Kleinhenz’s remarks came in the April issue of NRF’s Monthly Economic Review, which said the economy nonetheless “has strong momentum and the consumer is in the driver’s seat.” Gross domestic product is expected to grow 3.5% this year and personal consumption should be up by the same amount, both down from last year’s unusually high growth rates but still well above pre-pandemic levels.
Job growth and wage increases should drive overall income gains this year, combining with strong household savings built up during the pandemic to support strong retail sales, the report said. Employment should grow by an average 290,000 jobs per month and the unemployment rate should drop to 3.6%, close to the 50-year low of 3.5% seen just before the pandemic. Any constraints on job growth are expected to be on the supply side as the labor shortage continues, but rising wages could entice people who are not currently seeking work to do so.
Interest rate hikes begun last month by the Federal Reserve to bring inflation under control could slow rate-sensitive consumer spending like home and auto purchases or the use of credit cards.

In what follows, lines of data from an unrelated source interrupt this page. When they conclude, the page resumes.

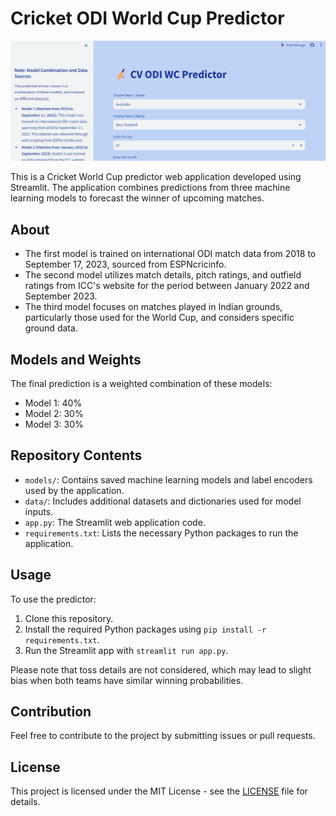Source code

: # Cricket ODI World Cup Predictor

![Cricket](https://github.com/chandrajithv/World_Cup_Predictor/blob/1a6520b60d7b7b6310cf053d54b96e46c5127c16/Predictor_Web_App_photo.jpg)

This is a Cricket World Cup predictor web application developed using Streamlit. The application combines predictions from three machine learning models to forecast the winner of upcoming matches.

## About

- The first model is trained on international ODI match data from 2018 to September 17, 2023, sourced from ESPNcricinfo.
- The second model utilizes match details, pitch ratings, and outfield ratings from ICC's website for the period between January 2022 and September 2023.
- The third model focuses on matches played in Indian grounds, particularly those used for the World Cup, and considers specific ground data.

## Models and Weights

The final prediction is a weighted combination of these models:
- Model 1: 40%
- Model 2: 30%
- Model 3: 30%

## Repository Contents

- `models/`: Contains saved machine learning models and label encoders used by the application.
- `data/`: Includes additional datasets and dictionaries used for model inputs.
- `app.py`: The Streamlit web application code.
- `requirements.txt`: Lists the necessary Python packages to run the application.

## Usage

To use the predictor:

1. Clone this repository.
2. Install the required Python packages using `pip install -r requirements.txt`.
3. Run the Streamlit app with `streamlit run app.py`.

Please note that toss details are not considered, which may lead to slight bias when both teams have similar winning probabilities.

## Contribution

Feel free to contribute to the project by submitting issues or pull requests.

## License

This project is licensed under the MIT License - see the [LICENSE](LICENSE) file for details.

Kleinhenz said he believes the economy is strong enough to withstand the hikes.
“Given the recent geopolitical disruptions, it is likely that there will be some resetting of the U.S. and world economies and that both businesses and consumers will be affected, but it is too soon to tell by how much or for how long,” he noted. “Considerable uncertainty abounds this year and we will be monitoring all developments very closely.”
The report comes as NRF is forecasting that retail sales for 2022 will rise between 6% and 8% to between $4.86 trillion and $4.95 trillion.